**EXERCISE GOAL**
Select all lines in the records that include "funtion".

--- START ---

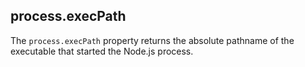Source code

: process.execPath
---
The `process.execPath` property returns the absolute pathname of the executable that started the Node.js process.
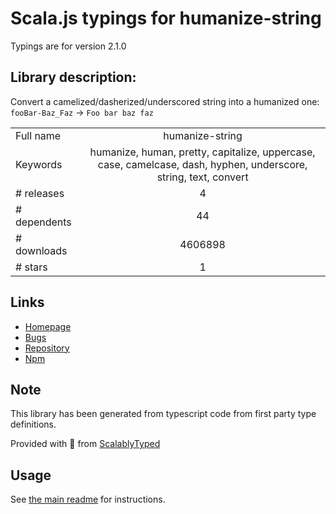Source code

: 
# Scala.js typings for humanize-string

Typings are for version 2.1.0

## Library description:
Convert a camelized/dasherized/underscored string into a humanized one: `fooBar-Baz_Faz` → `Foo bar baz faz`

|                    |                 |
| ------------------ | :-------------: |
| Full name          | humanize-string |
| Keywords           | humanize, human, pretty, capitalize, uppercase, case, camelcase, dash, hyphen, underscore, string, text, convert |
| # releases         | 4 |
| # dependents       | 44 |
| # downloads        | 4606898 |
| # stars            | 1 |

## Links
- [Homepage](https://github.com/sindresorhus/humanize-string#readme)
- [Bugs](https://github.com/sindresorhus/humanize-string/issues)
- [Repository](https://github.com/sindresorhus/humanize-string)
- [Npm](https://www.npmjs.com/package/humanize-string)
    


## Note
This library has been generated from typescript code from first party type definitions.

Provided with :purple_heart: from [ScalablyTyped](https://github.com/oyvindberg/ScalablyTyped)

## Usage
See [the main readme](../../readme.md) for instructions.


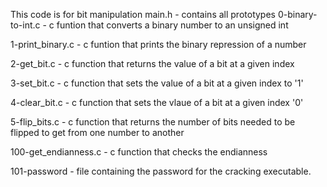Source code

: This code is for bit manipulation
main.h -  contains all prototypes
0-binary-to-int.c - c funtion that converts a binary number to an unsigned int

1-print_binary.c - c funtion that prints the binary repression of a number

2-get_bit.c - c function that returns the value of a bit at a given index

3-set_bit.c - c function that sets the value of a bit at a given index to '1'

4-clear_bit.c - c function that sets the vlaue of a bit at a given index '0'

5-flip_bits.c - c function that returns the number of bits needed to be flipped to get from one number to another

100-get_endianness.c - c function that checks the endianness

101-password - file containing the password for the cracking executable.
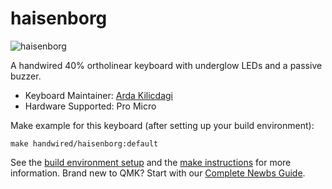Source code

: # haisenborg

![haisenborg](https://i.imgur.com/BthPF7A.png)

A handwired 40% ortholinear keyboard with underglow LEDs and a passive buzzer.

* Keyboard Maintainer: [Arda Kilicdagi](https://github.com/ardakilic)
* Hardware Supported: Pro Micro

Make example for this keyboard (after setting up your build environment):

    make handwired/haisenborg:default

See the [build environment setup](https://docs.qmk.fm/#/getting_started_build_tools) and the [make instructions](https://docs.qmk.fm/#/getting_started_make_guide) for more information. Brand new to QMK? Start with our [Complete Newbs Guide](https://docs.qmk.fm/#/newbs).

--- END ---

**EXERCISE RESULT**
0-binary-to-int.c - c funtion that converts a binary number to an unsigned int
1-print_binary.c - c funtion that prints the binary repression of a number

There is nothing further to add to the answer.